:: Information given ::

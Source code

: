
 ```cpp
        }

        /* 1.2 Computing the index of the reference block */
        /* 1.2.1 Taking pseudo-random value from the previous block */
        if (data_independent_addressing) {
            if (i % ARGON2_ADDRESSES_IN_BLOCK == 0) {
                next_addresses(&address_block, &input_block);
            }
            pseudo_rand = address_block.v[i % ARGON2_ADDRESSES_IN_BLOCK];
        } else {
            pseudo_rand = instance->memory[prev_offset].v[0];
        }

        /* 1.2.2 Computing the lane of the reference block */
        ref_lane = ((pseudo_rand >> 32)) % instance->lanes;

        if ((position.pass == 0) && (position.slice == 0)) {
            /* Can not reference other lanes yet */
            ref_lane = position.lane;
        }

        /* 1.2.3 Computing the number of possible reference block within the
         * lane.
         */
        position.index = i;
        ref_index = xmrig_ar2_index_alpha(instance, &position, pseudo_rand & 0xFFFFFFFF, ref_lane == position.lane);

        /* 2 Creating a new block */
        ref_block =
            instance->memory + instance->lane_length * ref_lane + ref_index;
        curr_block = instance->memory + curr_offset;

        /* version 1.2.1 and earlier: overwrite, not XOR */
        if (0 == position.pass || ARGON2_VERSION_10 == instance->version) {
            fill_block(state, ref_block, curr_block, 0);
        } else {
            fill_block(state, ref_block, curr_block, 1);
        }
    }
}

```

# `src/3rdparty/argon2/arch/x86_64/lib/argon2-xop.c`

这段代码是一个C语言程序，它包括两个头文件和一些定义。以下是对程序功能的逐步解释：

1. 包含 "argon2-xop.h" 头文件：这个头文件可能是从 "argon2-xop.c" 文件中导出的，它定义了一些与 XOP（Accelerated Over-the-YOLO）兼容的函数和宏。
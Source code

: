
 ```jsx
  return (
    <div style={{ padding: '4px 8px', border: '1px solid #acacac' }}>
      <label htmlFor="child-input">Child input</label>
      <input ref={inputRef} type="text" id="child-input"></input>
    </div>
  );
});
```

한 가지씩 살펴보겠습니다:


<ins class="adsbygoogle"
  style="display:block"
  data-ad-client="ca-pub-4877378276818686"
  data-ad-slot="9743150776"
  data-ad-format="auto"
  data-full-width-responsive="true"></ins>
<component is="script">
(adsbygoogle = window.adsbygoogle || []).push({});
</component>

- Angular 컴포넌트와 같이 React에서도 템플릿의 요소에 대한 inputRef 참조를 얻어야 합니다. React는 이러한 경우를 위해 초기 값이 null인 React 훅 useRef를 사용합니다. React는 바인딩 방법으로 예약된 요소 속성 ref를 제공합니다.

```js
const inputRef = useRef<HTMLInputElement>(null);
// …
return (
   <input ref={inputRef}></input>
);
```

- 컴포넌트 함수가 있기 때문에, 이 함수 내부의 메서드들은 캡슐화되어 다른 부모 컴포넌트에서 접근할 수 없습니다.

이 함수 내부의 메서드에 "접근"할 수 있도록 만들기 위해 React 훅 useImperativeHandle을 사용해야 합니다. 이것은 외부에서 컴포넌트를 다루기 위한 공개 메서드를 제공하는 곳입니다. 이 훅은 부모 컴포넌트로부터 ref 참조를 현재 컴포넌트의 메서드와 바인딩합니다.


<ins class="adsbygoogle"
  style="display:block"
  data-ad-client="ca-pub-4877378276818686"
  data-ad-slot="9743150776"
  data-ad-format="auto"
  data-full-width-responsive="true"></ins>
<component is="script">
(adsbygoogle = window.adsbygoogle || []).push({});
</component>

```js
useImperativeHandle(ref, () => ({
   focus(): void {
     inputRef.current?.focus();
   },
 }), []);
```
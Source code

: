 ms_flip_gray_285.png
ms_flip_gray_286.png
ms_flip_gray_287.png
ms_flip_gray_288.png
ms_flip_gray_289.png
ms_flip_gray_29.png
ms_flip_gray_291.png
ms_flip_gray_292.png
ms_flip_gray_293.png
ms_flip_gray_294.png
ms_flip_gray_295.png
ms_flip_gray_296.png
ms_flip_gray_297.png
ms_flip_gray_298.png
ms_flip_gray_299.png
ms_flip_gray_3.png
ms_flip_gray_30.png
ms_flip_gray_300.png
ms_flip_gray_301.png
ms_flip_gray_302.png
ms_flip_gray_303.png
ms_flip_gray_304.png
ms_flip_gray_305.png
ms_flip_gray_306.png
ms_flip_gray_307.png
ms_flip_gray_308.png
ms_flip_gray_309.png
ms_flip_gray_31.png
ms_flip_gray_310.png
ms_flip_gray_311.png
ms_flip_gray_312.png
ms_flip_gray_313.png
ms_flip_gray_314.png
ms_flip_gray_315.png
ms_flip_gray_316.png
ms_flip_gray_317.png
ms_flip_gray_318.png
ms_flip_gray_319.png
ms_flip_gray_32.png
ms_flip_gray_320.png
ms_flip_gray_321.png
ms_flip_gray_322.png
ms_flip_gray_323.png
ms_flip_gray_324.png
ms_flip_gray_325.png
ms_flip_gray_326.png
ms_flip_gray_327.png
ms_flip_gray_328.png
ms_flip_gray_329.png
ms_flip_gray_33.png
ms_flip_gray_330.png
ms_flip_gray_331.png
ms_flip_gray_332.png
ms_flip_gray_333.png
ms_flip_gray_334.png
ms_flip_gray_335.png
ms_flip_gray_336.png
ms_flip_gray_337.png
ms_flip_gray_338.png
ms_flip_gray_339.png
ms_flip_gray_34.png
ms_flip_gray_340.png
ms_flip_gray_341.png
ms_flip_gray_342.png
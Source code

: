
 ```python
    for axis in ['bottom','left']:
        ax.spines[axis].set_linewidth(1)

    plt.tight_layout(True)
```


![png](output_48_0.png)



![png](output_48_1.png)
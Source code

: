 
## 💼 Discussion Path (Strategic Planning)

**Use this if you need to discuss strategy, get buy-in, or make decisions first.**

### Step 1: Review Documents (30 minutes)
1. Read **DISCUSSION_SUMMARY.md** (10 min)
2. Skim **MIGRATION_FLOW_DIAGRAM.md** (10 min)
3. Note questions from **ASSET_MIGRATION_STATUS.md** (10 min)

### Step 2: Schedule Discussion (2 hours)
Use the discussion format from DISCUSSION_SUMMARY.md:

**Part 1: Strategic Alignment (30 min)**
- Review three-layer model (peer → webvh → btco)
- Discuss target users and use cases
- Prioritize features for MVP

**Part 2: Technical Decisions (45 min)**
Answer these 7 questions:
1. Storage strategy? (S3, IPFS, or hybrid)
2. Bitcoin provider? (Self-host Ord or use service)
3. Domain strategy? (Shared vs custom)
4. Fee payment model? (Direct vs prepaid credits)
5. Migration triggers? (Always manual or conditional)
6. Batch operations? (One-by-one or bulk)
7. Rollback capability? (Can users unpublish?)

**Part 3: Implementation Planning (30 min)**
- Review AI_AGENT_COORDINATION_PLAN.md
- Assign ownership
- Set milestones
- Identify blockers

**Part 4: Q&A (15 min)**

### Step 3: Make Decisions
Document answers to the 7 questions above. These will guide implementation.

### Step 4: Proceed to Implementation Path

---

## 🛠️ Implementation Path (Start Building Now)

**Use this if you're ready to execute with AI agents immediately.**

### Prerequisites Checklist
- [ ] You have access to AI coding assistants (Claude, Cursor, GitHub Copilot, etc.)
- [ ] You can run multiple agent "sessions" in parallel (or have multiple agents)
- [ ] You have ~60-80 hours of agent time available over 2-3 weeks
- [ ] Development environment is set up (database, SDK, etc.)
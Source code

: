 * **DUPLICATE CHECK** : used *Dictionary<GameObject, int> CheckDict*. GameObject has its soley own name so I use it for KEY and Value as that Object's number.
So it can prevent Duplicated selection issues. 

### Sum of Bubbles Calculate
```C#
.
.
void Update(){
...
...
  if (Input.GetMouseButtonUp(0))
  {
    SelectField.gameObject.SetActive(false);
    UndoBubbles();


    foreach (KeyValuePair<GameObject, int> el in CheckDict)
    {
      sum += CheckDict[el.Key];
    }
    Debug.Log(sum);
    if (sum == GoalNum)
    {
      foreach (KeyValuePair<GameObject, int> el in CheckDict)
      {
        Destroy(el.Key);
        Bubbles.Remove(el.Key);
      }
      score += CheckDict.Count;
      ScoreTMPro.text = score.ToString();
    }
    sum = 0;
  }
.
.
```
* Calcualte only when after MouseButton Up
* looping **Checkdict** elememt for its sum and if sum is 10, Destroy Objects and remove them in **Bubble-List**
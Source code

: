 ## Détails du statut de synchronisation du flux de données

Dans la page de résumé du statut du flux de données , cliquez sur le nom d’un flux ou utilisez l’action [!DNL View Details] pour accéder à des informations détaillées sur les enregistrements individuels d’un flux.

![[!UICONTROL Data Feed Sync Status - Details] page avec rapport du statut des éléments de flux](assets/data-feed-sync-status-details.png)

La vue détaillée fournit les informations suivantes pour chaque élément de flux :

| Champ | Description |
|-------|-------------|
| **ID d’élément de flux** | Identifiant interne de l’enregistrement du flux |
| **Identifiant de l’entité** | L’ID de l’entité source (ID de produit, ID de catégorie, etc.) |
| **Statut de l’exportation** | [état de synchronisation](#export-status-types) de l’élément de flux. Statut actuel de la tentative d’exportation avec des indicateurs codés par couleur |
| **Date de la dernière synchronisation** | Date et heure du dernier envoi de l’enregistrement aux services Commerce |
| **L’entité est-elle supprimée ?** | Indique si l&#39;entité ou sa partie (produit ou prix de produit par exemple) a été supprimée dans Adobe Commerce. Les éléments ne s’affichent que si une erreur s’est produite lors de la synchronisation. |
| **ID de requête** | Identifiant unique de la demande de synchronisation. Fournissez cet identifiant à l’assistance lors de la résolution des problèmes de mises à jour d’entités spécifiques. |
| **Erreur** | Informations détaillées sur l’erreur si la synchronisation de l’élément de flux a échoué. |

:::

**Exercise objective:**
Give an exact copy of the lines above from the line with "2. Bitcoin provider?" up to and including the line with "## 🛠️ Implementation", and leave everything else out.

**Exercise solution:**
2. Bitcoin provider? (Self-host Ord or use service)
3. Domain strategy? (Shared vs custom)
4. Fee payment model? (Direct vs prepaid credits)
5. Migration triggers? (Always manual or conditional)
6. Batch operations? (One-by-one or bulk)
7. Rollback capability? (Can users unpublish?)

**Part 3: Implementation Planning (30 min)**
- Review AI_AGENT_COORDINATION_PLAN.md
- Assign ownership
- Set milestones
- Identify blockers

**Part 4: Q&A (15 min)**

### Step 3: Make Decisions
Document answers to the 7 questions above. These will guide implementation.

### Step 4: Proceed to Implementation Path

---

## 🛠️ Implementation Path (Start Building Now)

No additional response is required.